Chronically high inflation has become a leading threat to the economy and a political hazard for President Joe Biden and Democrats as midterm elections near. Seventy-nine percent of U.S. adults describe the economy as poor, according to a new survey from The Associated Press-NORC Center for Public Affairs Research. Inflation is eclipsing the healthy 3.6% unemployment rate as a focal point for Americans who are struggling, in particular, with high gasoline and food prices.

In response, the Fed has embarked on a series of aggressive interest rate hikes that are intended to slow growth by making borrowing more expensive but that also risk causing a recession.
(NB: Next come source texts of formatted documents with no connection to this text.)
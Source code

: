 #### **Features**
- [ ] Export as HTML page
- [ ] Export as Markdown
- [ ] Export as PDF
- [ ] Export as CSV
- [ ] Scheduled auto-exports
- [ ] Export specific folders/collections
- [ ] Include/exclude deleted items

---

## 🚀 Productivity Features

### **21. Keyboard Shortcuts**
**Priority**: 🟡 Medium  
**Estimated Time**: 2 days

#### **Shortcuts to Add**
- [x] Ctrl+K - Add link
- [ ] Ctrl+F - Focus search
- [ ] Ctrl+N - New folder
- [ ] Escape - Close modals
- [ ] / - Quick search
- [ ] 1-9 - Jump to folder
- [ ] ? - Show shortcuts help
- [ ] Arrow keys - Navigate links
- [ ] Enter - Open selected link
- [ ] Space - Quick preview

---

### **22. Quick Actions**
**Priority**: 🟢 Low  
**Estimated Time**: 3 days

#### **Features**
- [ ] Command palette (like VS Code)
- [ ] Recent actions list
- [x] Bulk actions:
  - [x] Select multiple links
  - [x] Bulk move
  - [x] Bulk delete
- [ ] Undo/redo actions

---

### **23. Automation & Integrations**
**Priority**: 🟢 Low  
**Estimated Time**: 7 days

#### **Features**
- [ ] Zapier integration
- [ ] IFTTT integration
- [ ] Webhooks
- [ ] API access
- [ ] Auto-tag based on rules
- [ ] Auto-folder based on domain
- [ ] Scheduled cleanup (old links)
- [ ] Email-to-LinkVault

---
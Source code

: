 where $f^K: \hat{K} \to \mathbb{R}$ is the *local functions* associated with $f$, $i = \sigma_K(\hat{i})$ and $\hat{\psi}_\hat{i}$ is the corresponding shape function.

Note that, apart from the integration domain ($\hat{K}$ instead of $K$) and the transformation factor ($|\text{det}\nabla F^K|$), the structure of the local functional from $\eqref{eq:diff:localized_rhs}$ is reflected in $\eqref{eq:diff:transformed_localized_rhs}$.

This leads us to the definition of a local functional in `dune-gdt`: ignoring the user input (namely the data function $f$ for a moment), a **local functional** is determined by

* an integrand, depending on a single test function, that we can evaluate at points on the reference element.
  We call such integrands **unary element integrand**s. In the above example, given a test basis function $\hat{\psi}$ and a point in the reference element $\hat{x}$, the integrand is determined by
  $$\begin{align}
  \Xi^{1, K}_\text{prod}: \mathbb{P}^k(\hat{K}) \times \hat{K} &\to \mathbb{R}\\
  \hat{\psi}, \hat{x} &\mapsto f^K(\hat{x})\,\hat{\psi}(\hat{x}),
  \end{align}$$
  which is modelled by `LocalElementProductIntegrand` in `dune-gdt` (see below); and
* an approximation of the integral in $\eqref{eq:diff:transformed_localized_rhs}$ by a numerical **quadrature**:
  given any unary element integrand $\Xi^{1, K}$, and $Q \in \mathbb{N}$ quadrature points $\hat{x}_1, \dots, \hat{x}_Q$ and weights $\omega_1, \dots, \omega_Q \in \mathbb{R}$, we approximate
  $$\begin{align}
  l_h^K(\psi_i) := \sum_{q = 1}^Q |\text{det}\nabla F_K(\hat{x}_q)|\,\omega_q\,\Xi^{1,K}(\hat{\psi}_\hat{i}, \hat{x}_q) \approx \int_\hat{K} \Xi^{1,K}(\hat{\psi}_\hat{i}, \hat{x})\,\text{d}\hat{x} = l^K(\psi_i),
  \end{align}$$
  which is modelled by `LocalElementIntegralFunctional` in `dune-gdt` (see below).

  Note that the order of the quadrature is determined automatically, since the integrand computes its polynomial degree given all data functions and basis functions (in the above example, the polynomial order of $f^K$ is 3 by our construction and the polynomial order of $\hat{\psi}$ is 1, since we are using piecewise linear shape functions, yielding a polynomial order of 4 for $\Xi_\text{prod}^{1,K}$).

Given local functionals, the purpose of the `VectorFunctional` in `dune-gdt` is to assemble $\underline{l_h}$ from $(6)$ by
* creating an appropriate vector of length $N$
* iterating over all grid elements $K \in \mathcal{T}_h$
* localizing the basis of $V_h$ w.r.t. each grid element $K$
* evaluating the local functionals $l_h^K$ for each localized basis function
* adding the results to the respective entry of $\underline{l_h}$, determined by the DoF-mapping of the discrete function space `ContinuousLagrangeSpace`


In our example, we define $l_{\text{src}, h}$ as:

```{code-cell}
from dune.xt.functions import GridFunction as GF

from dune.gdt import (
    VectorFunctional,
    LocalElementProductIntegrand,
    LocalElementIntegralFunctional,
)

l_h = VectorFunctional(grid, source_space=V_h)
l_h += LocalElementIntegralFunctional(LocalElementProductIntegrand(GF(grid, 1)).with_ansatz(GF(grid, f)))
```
Two weeks ago, the Fed raised its key rate by three-quarters of a point — its largest hike in nearly three decades — and signaled more large rate increases to come.

The report also showed that consumer incomes rose 0.5% from April to May, staying slightly ahead of inflation. In addition, the savings rate rose slightly to 5.4% last month, though it remains well below its peak of nearly 34% in April 2020. At that time, millions of Americans were banking government relief checks and otherwise saving money while staying at home as a precaution against COVID-19.

Soaring prices are a consequence of the economy’s unexpectedly swift rebound from the pandemic recession of 2020. Boosted by government stimulus checks, record-low borrowing rates and savings built up while stuck at home during the pandemic, consumers went on a spending spree that caught businesses off guard and overwhelmed factories, ports and freight yards. The resulting shortages of goods and labor sent prices spiking.